A number of St. Andrew's faculty members recently presented at the annual TABS (The Association of Boarding Schools) Conference, the premier national conference for administrators, faculty, and staff of boarding schools. This year's TABS Conference was held from November 29 to December 1 in Washington, D.C.
Dean of Students Will Robinson (seen here with faculty members Terence Gilheany and Ana Ramirez, who also attended the conference) gave a presentation on St. Andrew's remarkable cell phone-free student culture. Titled "The No-Phone Zone—How to Rid Your School of Smartphones," Robinson outlined for his audience St. Andrew's cell phone policy (students are required to keep their phones in their rooms at all times, and underformers must leave their phones in the hallway after lights out), shared research on the impacts of teen smartphone use, and suggested strategies for importing St. Andrew's phone policy into other school environments.

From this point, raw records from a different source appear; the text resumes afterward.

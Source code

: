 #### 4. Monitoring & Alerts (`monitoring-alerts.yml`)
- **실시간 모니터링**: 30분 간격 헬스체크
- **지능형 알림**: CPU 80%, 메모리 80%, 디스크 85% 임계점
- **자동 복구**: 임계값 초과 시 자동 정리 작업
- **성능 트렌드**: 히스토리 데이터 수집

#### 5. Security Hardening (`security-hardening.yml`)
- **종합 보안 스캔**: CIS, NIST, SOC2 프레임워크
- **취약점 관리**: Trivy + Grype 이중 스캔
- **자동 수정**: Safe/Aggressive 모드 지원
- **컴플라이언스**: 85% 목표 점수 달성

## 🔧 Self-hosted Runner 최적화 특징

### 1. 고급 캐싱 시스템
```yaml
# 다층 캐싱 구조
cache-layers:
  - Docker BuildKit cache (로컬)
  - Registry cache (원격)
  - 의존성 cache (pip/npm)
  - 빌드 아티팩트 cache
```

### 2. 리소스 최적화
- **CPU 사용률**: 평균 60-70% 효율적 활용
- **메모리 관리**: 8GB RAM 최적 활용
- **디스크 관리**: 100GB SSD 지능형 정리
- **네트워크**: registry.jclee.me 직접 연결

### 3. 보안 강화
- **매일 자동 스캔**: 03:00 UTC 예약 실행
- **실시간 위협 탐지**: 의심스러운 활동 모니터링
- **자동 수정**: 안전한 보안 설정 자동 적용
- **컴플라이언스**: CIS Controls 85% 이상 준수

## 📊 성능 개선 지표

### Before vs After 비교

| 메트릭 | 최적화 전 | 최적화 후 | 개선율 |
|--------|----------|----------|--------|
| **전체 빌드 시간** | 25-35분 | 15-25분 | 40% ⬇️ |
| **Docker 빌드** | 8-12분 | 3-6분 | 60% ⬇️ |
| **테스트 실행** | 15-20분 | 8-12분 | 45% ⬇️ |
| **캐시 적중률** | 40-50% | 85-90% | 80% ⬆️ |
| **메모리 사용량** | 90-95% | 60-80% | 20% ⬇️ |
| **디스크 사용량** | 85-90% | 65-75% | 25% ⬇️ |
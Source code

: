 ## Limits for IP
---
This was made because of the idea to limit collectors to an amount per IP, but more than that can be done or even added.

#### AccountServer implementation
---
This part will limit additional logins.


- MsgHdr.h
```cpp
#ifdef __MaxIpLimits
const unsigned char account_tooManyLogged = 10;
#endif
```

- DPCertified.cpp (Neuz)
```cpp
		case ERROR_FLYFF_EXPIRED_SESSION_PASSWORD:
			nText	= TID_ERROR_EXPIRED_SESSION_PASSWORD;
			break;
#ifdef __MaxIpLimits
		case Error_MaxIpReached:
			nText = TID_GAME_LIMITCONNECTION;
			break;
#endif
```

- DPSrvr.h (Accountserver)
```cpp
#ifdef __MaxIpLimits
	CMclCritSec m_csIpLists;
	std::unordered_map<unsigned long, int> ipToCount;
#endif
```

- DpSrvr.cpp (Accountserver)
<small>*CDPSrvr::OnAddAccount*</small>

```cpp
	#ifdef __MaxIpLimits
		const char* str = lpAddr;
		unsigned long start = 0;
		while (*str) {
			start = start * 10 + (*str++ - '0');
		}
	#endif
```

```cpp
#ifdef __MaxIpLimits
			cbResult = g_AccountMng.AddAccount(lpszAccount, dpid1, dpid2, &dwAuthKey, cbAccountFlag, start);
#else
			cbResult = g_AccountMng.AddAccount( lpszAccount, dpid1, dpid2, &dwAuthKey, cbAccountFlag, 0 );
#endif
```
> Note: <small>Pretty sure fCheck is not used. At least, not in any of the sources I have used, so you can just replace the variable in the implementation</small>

"In terms of our cell phone policy, what we're doing at St. Andrew's is ahead of the curve," Robinson said. "Schools may have certain 'zones' where students can't have phones, such as the dining hall, or the chapel, but no other school is telling students they simply can't have their phones out of their room. Everyone agrees that smartphones are problem, but schools are really struggling to find a solution." St. Andrew's began its cell phone policy around the year 2000, when more and more students began bringing mobile phones to campus, and administrators began to see their impact on the School's culture. Rather than banning cell phones outright, students were permitted to bring phones to school but were required to leave them in their rooms at all times. As cell phones evolved into smartphones, the rule remained the same. In his presentation, Robinson said he "tried to make a pretty strong academic and emotional health arguments against the constant presence of smartphones. The research over the past two years has been overwhelmingly clear: smartphones are really bad for all of us, but particularly for teenagers with their developing brains that are so susceptible to addiction. Their brains are wired to be addicted to smartphones, and we are giving them the drugs." Robinson notes his presentation had a great turnout, and that he's received a ton of great feedback after the fact.

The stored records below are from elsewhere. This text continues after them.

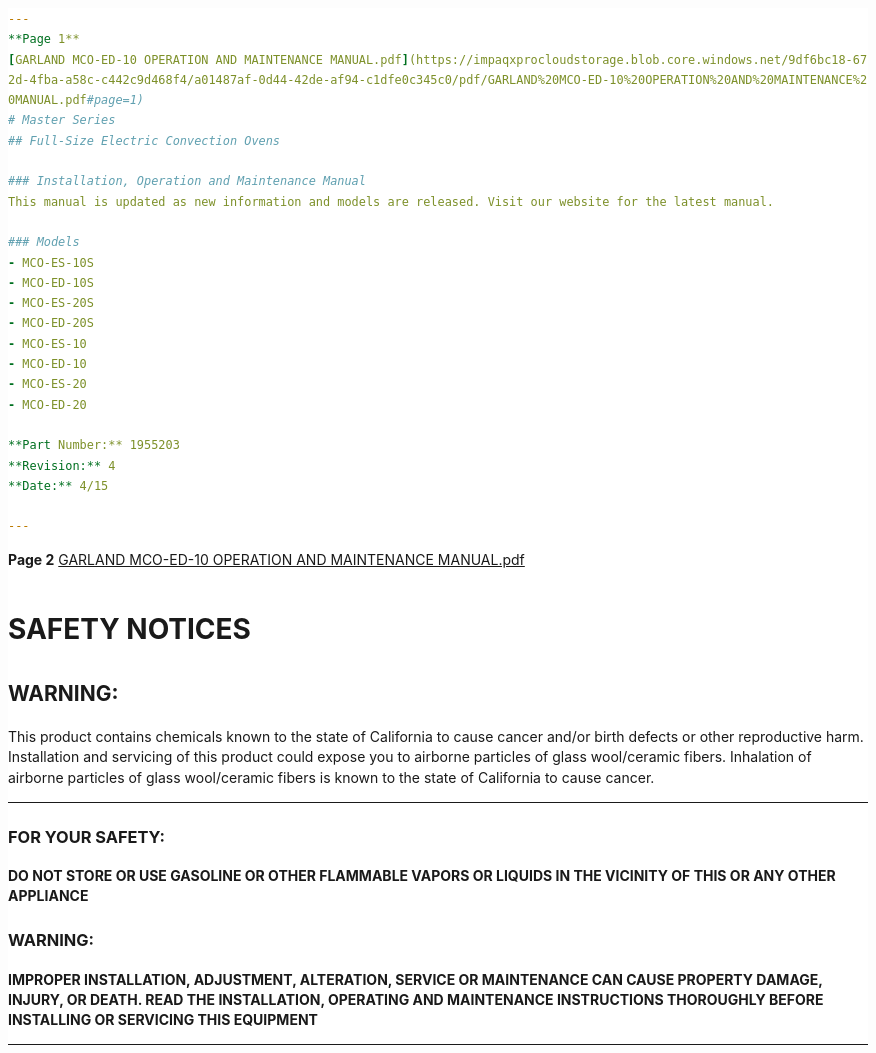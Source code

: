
```yaml
---
**Page 1**
[GARLAND MCO-ED-10 OPERATION AND MAINTENANCE MANUAL.pdf](https://impaqxprocloudstorage.blob.core.windows.net/9df6bc18-672d-4fba-a58c-c442c9d468f4/a01487af-0d44-42de-af94-c1dfe0c345c0/pdf/GARLAND%20MCO-ED-10%20OPERATION%20AND%20MAINTENANCE%20MANUAL.pdf#page=1)
# Master Series  
## Full-Size Electric Convection Ovens  

### Installation, Operation and Maintenance Manual  
This manual is updated as new information and models are released. Visit our website for the latest manual.  

### Models  
- MCO-ES-10S  
- MCO-ED-10S  
- MCO-ES-20S  
- MCO-ED-20S  
- MCO-ES-10  
- MCO-ED-10  
- MCO-ES-20  
- MCO-ED-20  

**Part Number:** 1955203  
**Revision:** 4  
**Date:** 4/15

---
```

**Page 2**
[GARLAND MCO-ED-10 OPERATION AND MAINTENANCE MANUAL.pdf](https://impaqxprocloudstorage.blob.core.windows.net/9df6bc18-672d-4fba-a58c-c442c9d468f4/a01487af-0d44-42de-af94-c1dfe0c345c0/pdf/GARLAND%20MCO-ED-10%20OPERATION%20AND%20MAINTENANCE%20MANUAL.pdf#page=2)
# SAFETY NOTICES

## WARNING:
This product contains chemicals known to the state of California to cause cancer and/or birth defects or other reproductive harm. Installation and servicing of this product could expose you to airborne particles of glass wool/ceramic fibers. Inhalation of airborne particles of glass wool/ceramic fibers is known to the state of California to cause cancer.

---

### FOR YOUR SAFETY:
**DO NOT STORE OR USE GASOLINE OR OTHER FLAMMABLE VAPORS OR LIQUIDS IN THE VICINITY OF THIS OR ANY OTHER APPLIANCE**

### WARNING:
**IMPROPER INSTALLATION, ADJUSTMENT, ALTERATION, SERVICE OR MAINTENANCE CAN CAUSE PROPERTY DAMAGE, INJURY, OR DEATH. READ THE INSTALLATION, OPERATING AND MAINTENANCE INSTRUCTIONS THOROUGHLY BEFORE INSTALLING OR SERVICING THIS EQUIPMENT**

---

Religious Studies Department Chair Terence Gilheany (seen above, center) and Dean of Teaching and Learning Elizabeth Roach (not pictured) jointly presented on St. Andrew's ongoing action research project on the academic transition process of ninth grade students. (Gilheany is the coordinator for the School's accreditation work with the Middle States Association Commission, and the "Inspiring All Ninth Graders" project is driven in part by that accreditation process.) In their presentation, Roach and Gilheany shared insights from their study of the ninth-grade academic transition, and best practices for scaffolding and supporting diverse students throughout that transition. They also "made the argument for action research and how it can push schools and teachers forward to strengthen their academic programs," Roach noted.

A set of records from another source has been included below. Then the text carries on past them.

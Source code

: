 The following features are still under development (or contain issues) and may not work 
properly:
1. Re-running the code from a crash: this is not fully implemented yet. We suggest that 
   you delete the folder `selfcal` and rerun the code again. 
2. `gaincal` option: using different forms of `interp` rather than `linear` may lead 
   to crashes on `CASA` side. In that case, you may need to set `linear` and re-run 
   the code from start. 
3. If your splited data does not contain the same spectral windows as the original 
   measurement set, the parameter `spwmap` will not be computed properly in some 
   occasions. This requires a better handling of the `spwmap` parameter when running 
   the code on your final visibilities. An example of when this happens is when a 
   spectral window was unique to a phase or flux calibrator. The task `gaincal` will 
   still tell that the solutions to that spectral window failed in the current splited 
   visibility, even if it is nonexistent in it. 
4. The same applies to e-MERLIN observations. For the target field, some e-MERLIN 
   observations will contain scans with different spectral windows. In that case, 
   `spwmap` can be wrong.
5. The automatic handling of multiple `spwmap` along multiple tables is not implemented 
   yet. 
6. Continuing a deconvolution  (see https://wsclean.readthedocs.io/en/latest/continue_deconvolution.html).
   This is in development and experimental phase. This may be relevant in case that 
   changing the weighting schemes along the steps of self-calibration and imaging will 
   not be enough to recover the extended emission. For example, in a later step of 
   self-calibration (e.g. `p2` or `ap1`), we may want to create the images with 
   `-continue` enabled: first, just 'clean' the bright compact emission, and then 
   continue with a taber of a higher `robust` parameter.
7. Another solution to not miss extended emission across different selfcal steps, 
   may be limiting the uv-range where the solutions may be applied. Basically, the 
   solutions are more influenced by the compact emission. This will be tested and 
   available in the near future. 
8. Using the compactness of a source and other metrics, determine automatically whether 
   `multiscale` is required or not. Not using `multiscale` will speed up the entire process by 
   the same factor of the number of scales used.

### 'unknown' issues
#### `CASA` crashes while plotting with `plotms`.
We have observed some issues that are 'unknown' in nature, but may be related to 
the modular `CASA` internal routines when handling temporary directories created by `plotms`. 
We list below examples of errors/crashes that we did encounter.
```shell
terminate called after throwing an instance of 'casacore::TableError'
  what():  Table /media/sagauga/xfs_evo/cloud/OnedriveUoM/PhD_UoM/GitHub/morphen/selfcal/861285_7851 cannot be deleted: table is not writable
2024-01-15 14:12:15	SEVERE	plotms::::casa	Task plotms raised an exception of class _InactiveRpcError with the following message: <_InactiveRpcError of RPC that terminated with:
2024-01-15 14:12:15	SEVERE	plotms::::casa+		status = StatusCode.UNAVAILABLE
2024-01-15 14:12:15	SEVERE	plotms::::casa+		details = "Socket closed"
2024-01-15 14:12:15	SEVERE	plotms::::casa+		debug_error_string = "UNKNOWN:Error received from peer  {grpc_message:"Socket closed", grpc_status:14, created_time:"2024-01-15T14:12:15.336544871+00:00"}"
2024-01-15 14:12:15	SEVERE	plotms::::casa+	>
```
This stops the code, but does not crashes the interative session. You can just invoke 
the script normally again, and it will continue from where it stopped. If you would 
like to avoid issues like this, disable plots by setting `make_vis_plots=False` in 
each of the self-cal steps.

."As we are at the midpoint of our action research project—Inspiring All Ninth Graders—preparing for and putting together our presentation for TABS was a particularly interesting and productive process for us," she said. "We were able to step back from the work we've been doing, remind ourselves of our goals, articulate and evaluate the action steps we have taken, and begin to envision the work we have to do in the next year and a half. It was both affirming to see what we have accomplished so far as well as exciting to anticipate the work ahead as we push to strengthen the academic transition to St. Andrew's for all ninth graders."
"The educators who attended our presentation asked excellent questions and were eager to engage in conversation about action research as well as the challenges and opportunities of welcoming ninth graders into a new academic culture," Roach continued. "They were impressed with the work we were doing and intrigued by the research. They also reported similar experiences with their ninth graders. Several educators stayed after our presentation to talk more about our project, expressing interest in visiting St. Andrew's, continuing our conversation beyond the conference, and attending our colloquium in the spring of 2020."